**What to produce**: Only the number is wanted: how many lines below include "json"?

[Extracted records]
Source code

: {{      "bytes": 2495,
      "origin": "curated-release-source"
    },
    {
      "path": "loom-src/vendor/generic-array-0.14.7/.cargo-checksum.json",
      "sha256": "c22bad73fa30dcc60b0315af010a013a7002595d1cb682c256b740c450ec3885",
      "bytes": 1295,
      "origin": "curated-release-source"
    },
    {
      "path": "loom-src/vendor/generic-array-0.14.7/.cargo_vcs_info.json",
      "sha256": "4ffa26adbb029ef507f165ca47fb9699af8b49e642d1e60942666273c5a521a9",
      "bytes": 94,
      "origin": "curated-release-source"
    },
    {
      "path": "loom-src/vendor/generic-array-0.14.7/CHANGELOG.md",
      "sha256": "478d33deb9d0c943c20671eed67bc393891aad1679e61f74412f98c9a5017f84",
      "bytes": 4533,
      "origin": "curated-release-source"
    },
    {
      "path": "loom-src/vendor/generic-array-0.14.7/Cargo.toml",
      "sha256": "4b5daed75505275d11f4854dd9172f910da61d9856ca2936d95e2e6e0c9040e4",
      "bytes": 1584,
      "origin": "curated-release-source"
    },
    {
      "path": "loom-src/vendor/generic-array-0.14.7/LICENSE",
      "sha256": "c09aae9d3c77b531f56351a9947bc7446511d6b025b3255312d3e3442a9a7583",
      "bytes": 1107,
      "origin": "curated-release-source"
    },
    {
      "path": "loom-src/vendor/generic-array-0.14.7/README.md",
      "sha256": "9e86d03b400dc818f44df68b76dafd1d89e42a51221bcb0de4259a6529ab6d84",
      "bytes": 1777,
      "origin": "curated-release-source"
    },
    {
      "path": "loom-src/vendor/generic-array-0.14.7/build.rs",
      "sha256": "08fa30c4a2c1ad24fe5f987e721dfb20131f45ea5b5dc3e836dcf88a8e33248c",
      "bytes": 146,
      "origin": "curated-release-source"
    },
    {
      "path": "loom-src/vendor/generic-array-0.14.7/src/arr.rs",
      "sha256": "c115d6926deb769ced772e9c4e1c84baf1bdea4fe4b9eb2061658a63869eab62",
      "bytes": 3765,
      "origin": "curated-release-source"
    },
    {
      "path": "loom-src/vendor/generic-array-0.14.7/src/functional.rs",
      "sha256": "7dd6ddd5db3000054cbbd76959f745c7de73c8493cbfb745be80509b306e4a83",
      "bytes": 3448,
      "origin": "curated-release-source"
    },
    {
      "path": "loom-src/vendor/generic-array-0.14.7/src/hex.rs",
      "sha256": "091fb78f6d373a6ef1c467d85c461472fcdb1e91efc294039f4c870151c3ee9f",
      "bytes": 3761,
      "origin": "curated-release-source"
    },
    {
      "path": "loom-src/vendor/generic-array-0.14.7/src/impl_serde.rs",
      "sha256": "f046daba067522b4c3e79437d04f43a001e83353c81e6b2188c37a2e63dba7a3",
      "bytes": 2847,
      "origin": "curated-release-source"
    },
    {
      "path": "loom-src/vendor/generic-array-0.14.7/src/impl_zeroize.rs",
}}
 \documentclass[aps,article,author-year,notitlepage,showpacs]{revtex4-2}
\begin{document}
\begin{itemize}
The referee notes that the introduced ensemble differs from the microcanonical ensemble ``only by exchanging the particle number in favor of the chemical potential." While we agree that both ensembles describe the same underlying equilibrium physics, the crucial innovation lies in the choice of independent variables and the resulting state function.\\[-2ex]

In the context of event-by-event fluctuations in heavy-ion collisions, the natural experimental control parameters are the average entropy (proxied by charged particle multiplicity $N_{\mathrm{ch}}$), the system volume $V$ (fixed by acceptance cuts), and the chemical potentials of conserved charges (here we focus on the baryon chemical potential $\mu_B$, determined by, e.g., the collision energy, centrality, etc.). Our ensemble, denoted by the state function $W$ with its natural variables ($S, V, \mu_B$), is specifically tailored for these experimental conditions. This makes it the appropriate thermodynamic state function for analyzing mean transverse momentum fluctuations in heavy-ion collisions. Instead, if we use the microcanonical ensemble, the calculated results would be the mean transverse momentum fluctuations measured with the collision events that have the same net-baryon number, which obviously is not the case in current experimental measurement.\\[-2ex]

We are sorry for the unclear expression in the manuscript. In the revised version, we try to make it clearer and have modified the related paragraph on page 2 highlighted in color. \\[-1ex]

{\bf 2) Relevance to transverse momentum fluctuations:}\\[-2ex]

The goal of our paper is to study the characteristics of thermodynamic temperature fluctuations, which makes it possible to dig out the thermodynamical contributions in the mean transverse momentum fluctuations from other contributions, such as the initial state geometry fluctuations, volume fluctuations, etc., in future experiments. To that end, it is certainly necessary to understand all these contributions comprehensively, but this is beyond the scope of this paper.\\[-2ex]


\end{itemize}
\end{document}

**Task output**: 2